“The UMNO-DAP alliance only weakens both parties as they thrive on siege mentality”

Both parties may not be aware that their new-found friendship could eventually backfire on them.

(Focus Malaysia) – FUGITIVE blogger Raja Petra Kamarudin (RPK) has cautioned UMNO and DAP against believing that their political influence will strengthen now that they have buried their decades-long hatchet.

Citing the notion of “siege mentality” as a major weapon in political warfare, the Perikatan Nasional (PN) “mercenary” reckoned that both parties may not be aware that their new-found friendship could eventually backfire on them.

“The alliance which makes DAP and UMNO no longer posing a threat to the Malay and Chinese communities respectively will only result in their need as a protector of the Malay and non-Malay communities dwindling,” predicted RPK in a recent 8-minute videoclip posted on YouTube.

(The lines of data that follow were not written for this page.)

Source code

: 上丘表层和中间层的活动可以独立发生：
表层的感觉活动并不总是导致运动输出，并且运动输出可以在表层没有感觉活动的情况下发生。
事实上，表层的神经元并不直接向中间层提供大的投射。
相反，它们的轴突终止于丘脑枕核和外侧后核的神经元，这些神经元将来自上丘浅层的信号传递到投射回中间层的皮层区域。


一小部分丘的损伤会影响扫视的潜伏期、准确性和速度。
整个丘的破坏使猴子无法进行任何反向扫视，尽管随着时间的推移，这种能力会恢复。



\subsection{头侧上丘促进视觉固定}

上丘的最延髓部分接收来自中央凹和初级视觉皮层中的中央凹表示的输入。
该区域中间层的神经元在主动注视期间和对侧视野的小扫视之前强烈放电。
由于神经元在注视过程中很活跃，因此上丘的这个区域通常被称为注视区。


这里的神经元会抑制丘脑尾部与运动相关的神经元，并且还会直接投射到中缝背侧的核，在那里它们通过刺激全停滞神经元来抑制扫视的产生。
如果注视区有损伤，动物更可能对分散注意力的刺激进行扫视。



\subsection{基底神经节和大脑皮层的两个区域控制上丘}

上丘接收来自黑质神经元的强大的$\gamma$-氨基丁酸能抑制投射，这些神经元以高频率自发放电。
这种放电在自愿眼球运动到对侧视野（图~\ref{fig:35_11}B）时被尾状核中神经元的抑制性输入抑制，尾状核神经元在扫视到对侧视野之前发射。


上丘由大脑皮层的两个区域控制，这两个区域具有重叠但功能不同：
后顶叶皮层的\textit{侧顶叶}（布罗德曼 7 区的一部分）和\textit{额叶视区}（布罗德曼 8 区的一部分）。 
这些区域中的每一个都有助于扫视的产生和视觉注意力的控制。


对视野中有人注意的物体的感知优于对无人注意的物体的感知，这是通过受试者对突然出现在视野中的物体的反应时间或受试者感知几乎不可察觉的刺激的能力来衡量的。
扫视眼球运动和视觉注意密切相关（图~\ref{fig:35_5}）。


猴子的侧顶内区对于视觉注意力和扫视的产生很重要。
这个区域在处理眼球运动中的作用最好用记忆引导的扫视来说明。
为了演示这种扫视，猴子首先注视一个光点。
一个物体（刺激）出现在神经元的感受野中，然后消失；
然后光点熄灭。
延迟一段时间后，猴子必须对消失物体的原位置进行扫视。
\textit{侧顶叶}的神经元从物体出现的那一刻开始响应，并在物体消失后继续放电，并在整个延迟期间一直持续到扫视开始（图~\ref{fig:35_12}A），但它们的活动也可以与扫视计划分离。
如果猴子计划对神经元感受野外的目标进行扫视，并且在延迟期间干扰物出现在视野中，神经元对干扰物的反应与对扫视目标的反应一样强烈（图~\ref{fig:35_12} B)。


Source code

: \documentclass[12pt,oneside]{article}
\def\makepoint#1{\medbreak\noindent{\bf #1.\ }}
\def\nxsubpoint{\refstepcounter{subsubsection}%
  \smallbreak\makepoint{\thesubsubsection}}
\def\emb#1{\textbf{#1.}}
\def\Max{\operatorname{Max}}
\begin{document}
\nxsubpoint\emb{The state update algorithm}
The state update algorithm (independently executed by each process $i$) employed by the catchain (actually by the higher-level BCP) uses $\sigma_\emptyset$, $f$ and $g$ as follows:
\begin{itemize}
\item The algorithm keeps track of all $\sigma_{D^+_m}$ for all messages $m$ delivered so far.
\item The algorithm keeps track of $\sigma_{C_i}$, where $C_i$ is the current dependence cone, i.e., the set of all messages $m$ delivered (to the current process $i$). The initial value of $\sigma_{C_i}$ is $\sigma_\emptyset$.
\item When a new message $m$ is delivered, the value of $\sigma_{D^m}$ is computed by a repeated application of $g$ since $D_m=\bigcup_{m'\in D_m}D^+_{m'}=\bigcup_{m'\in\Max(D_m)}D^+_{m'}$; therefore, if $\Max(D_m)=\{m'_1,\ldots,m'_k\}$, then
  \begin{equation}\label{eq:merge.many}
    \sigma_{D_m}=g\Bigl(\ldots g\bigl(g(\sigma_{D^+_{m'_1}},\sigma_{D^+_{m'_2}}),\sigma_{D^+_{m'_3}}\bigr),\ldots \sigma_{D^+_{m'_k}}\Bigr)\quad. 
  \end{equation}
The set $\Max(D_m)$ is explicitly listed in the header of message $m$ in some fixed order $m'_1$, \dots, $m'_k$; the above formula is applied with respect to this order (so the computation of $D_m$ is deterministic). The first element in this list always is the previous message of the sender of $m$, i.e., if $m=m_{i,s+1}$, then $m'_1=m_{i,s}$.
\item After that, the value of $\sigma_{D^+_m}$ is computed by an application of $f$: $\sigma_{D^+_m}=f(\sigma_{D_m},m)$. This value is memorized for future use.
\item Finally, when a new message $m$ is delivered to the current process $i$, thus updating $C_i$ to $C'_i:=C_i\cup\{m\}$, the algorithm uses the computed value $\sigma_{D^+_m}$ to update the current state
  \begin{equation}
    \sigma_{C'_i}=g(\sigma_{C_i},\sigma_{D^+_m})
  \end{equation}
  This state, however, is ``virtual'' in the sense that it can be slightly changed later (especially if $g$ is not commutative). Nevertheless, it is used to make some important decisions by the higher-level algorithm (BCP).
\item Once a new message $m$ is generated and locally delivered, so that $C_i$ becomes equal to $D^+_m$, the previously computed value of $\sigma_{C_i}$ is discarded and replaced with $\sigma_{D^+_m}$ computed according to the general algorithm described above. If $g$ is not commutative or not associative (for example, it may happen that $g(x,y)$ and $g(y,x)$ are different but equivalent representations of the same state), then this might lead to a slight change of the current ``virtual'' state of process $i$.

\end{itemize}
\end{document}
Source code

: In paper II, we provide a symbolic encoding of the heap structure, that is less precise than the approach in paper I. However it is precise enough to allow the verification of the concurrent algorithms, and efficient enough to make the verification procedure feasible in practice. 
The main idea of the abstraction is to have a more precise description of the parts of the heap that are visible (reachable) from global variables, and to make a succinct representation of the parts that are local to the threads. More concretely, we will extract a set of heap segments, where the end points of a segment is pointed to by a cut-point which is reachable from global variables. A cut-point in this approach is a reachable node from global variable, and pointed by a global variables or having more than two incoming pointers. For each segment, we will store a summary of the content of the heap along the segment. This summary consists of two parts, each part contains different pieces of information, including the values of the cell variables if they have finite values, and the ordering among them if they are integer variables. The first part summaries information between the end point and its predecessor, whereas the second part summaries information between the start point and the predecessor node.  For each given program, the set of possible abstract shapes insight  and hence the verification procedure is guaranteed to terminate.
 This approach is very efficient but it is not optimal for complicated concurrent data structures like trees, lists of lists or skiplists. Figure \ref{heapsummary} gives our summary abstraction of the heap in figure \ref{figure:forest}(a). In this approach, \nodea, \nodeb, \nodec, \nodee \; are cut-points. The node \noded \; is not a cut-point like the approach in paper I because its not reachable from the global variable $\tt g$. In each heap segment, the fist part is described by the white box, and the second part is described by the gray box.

“Ultimately, the friendship between UMNO and DAP will indirectly weaken their position instead of making them stronger.”

Earlier, RPK who is believed to be residing in Manchester, UK has contended that although “siege mentality” is all about perception, it is nevertheless a necessity to champion a community or to defend a country from being attacked or destroyed by its enemies.

“Therefore, UMNO was once strong for DAP was perceived as an enemy of the Malays, Islam and the Malay rulers … UMNO was relied upon to protect the Malay-Muslim interests from DAP’s agenda of Malaysian Malaysia, making Malaysia a republic or even the quest to promote a secular state,” observed RPK.

“On the other hand, DAP received strong support from the Chinese and Indian communities on concerns or perception that the Malays wanted to Islamise Malaysia, and non-Muslims will be deprived of their rights or even that the Malays were to be accorded special privileges as first-class citizens.”

Hence, RPK asserted that both UMNO and DAP had in the past complemented each other by remaining powerful in their own rights.

“This works very well with both the Malay and non-Malay communities having siege mentality and the need for a protector to defend them from their respective enemies,” he argued.

“When the non-Malays perceive that there was an enemy and they needed a party to defend them from the ensuing threat, they turned to DAP while the Malays upon perceiving the existence of an enemy would likewise support UMNO for this is not only politics but concerns security of the community.”

Now that both parties have accepted each other’s embrace, the threat element has gradually ceased to exist, thus rendering them to become somehow irrelevant.